(Exercise prompt): The expected output is the exact lines from the one containing "with the service" through the end of the data, inclusive, and nothing else.

(Stored data)
· · · · ·
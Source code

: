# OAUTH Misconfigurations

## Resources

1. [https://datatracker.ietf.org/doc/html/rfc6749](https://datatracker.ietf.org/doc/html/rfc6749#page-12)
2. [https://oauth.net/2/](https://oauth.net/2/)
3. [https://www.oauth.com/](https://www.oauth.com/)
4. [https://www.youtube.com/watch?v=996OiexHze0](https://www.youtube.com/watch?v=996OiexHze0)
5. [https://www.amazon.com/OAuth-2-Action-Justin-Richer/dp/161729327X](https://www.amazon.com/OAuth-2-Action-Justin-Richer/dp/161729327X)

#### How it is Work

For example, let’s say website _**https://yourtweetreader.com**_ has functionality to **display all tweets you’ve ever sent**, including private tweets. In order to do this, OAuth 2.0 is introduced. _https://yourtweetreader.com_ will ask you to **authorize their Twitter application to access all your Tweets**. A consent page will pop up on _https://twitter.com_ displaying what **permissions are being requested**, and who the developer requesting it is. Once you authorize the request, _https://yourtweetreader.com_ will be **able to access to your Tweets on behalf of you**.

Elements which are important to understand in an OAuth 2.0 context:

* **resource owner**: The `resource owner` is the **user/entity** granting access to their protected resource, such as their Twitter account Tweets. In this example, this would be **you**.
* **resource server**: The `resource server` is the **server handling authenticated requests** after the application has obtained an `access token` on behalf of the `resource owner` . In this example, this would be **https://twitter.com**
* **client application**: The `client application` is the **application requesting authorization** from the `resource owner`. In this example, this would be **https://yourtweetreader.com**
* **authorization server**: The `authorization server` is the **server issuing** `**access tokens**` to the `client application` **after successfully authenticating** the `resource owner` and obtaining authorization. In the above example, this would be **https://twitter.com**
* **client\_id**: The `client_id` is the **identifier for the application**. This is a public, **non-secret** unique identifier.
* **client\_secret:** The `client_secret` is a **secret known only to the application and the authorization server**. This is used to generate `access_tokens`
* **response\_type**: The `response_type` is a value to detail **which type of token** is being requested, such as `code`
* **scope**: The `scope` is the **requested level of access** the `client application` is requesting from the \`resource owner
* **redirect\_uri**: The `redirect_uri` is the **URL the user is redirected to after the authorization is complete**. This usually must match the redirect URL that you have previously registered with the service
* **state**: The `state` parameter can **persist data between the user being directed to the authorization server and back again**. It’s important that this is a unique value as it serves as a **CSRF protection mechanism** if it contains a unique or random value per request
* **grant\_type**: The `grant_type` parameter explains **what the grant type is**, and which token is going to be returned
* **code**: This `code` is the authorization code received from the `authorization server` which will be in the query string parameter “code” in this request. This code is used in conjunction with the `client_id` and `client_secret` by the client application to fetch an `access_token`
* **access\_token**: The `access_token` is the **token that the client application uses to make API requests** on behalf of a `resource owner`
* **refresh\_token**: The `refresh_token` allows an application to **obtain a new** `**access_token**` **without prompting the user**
· · · · ·
(Problem solution):
* **redirect\_uri**: The `redirect_uri` is the **URL the user is redirected to after the authorization is complete**. This usually must match the redirect URL that you have previously registered with the service
* **state**: The `state` parameter can **persist data between the user being directed to the authorization server and back again**. It’s important that this is a unique value as it serves as a **CSRF protection mechanism** if it contains a unique or random value per request
* **grant\_type**: The `grant_type` parameter explains **what the grant type is**, and which token is going to be returned
* **code**: This `code` is the authorization code received from the `authorization server` which will be in the query string parameter “code” in this request. This code is used in conjunction with the `client_id` and `client_secret` by the client application to fetch an `access_token`
* **access\_token**: The `access_token` is the **token that the client application uses to make API requests** on behalf of a `resource owner`
* **refresh\_token**: The `refresh_token` allows an application to **obtain a new** `**access_token**` **without prompting the user**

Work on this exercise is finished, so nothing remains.